Oct 18, 2011 07:14 GMT  ·  By

Almost a quarter of all cyber masterminds prefer to use DoS or DDoS attacks, while 19% rely on SQL injections to complete their evil missions.

After doing some digging on a popular hacker forum, the guys at Imperva came up with a report called "Hacker Intelligence Initiative, Monthly Trend Report", that shows these are the favorite means of attack, most deployed by cybercriminals.

Disturbing is the fact that most of the discussions on the tested website refer to tutorials for beginners, tools, programs and methods of hitting a site. Social engineering takes up 3% of the topics and instant messaging hacks come almost last with 2%.

In the past years, the subjects of debate haven't changed that much, but they've considerably increased. Spam, DoS, buffer overflows and zero-day vulnerabilities occupy the first positions when it comes to the growth of conversations.

Mobile devices are not left aside by the members, the figures showing that in 2010, compared to 2009 the arguments on iPhone related attacks have grown four times. Android platforms are also hot, more than 2000 topics being recorded in the past year.
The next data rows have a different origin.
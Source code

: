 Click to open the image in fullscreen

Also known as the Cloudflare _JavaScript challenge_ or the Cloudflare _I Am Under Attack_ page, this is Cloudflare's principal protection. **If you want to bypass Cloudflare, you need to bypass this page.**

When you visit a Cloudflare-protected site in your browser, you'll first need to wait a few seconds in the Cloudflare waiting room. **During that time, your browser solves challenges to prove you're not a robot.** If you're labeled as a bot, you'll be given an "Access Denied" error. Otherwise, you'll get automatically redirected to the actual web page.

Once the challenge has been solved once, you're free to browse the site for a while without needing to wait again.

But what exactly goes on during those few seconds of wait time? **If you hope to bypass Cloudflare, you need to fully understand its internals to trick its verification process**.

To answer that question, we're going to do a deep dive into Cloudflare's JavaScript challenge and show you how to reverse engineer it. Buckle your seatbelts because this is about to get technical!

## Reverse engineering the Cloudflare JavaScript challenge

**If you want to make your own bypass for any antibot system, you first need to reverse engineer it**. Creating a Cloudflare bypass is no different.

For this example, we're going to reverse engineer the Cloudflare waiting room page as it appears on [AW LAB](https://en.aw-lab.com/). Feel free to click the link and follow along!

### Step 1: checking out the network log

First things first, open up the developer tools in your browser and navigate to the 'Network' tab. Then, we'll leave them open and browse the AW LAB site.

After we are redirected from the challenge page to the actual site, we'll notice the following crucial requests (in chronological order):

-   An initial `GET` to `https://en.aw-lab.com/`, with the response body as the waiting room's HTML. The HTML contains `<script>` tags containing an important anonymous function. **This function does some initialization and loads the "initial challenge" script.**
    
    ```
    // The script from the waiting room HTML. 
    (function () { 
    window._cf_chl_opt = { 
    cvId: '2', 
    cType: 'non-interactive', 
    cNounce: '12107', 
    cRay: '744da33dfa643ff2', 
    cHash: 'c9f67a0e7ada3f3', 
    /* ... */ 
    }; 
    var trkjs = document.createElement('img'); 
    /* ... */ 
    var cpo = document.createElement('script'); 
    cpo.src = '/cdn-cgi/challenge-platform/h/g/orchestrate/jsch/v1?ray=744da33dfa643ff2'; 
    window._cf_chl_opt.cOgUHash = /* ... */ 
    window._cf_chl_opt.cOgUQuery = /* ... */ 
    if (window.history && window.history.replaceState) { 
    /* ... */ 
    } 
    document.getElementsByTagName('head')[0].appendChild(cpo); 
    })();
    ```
According to the paper, these forums are a great way to research the activity of veteran and wannabe cybercriminals.

“Chat rooms are filled with technical subjects ranging from advice on attack planning and solicitations for help with specific campaigns. Commercially, forums are a marketplace for selling of stolen data and attack software.

"Most surprisingly, forums build a sense of community where members can engage in discussions on religion, philosophy and relationships,” the study reveals.

Since hacking became mostly a group activity, communication is crucial between the members of each gang and that's the main reason why several thousand of these websites were developed.

“Technical complexities have made hacking too difficult for any single individual to conduct attacks successfully – as recently evidenced by the hacking team called Lulzsec. For hackers participating in illegal activity the challenge is to preserve anonymity while finding and communicating with partners,” the study further shows.